The first issue is popping up in clumps in a few areas, the individual blades are rounded/curved and lighter colored. These were taken just before mowing today:





The second issue is in an area that I was fighting common bermuda prior to my overseed, but it doesn't look quite the same as what I was fighting prior to the overseed. Is this common bermuda that's appearance has just changed due to cooler temps and better irrigation/fertilization? The blades are thicker and growing faster than the new TTTF, but not staying straight up. Not the best pictures, but these were taken right after mowing today:


----------



## edixon88 (Jun 18, 2020)

Did this thread get moved? Could have sworn I posted it in Cool Season Lawns. No worries if it did, I had just originally posted there because that board seems to get more responses. Anyway, here's an earlier picture from the first week I noticed the first issue popping up:



This seems to have started as a tube-like weed and opened up over the past couple of weeks.


----------



## edixon88 (Jun 18, 2020)

This is what is growing in the area of the second issue from the original post. Is this the common bermuda coming back?


----------



## g-man (Jun 15, 2017)

@edixon88 I moved your post about weed Id to the weed Id folder.


----------



## cityofoaks (Sep 8, 2020)

The real fat bladed, ribbon looking stuff could be quackgrass, thats what it looks like to me anyway.

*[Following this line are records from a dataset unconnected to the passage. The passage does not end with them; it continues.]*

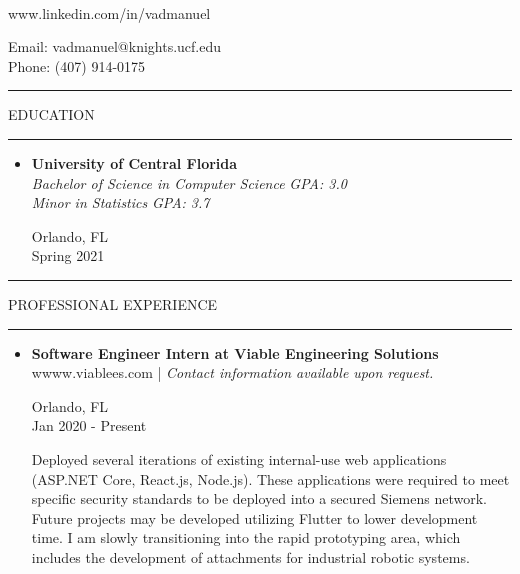 \documentclass{article}
\makeatletter
\newcommand{\name}{Manuel Vasquez}
\newcommand{\website}{www.linkedin.com/in/vadmanuel}
\newcommand{\email}{vadmanuel@knights.ucf.edu}
\newcommand{\phone}{(407) 914-0175}
\newcommand{\makeminipage}[4]{
    \begin{minipage}[c]{.7\linewidth}
        \flushleft #1 \\ #2
    \end{minipage} \hfill
    \begin{minipage}[c]{.29\linewidth}
        \flushright #3 \\ #4
    \end{minipage}
}
\newcommand{\makesection}[1]{\hrule\vskip1mm\uppercase{#1}\vskip1mm\hrule}
\makeatother
\begin{document}
\setlength{\parindent}{0cm}

\makeminipage
    {{\large\textbf{\name}}}
    {\website}
    {Email: \email}
    {Phone: \phone}
\bigbreak

\makesection{Education}
\begin{itemize}[leftmargin=.35cm]
    \item {
    \makeminipage
        {\textbf{University of Central Florida}}
        {\textit{Bachelor of Science in Computer Science}\hspace*{2mm} \textit{GPA: 3.0} \\
        \textit{Minor in Statistics}\hspace*{36.4mm} \textit{GPA: 3.7}}
        {Orlando, FL}
        {Spring 2021}
    }
\end{itemize}

\makesection{Professional Experience}
\begin{itemize}[leftmargin=.35cm]
    \item {
        \makeminipage
            {\textbf{Software Engineer Intern at Viable Engineering Solutions}}
            {wwww.viablees.com | \textit{Contact information available upon request.}}
            {Orlando, FL}
            {Jan 2020 - Present}

        Deployed several iterations of existing internal-use web applications (ASP.NET Core, React.js, Node.js). These applications were required to meet specific security standards to be deployed into a secured Siemens network. Future projects may be developed utilizing Flutter to lower development time. I am slowly transitioning into the rapid prototyping area, which includes the development of attachments for industrial robotic systems.
    }
\end{itemize}
\end{document}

The thinner and light green stuff is probably nutsedge.

I don't see any Bermuda in there. If there is, it won't be growing any more until late next spring.


----------



## edixon88 (Jun 18, 2020)

@g-man no worries, I was just checking because I didn't see a note and wanted to make sure I wasn't going crazy. I know this is the proper forum for it, but this section doesn't seem to get nearly as much traffic so I posted it in cool season since it was also related to the TTTF overseed. 


cityofoaks said:


> The real fat bladed, ribbon looking stuff could be quackgrass, thats what it looks like to me anyway.
> 
> The thinner and light green stuff is probably nutsedge.
> 
> I don't see any Bermuda in there. If there is, it won't be growing any more until late next spring.


I'll have to take a look at the fatter stuff tomorrow, over the summer I identified it as common bermuda due to the lack of clasping auricles.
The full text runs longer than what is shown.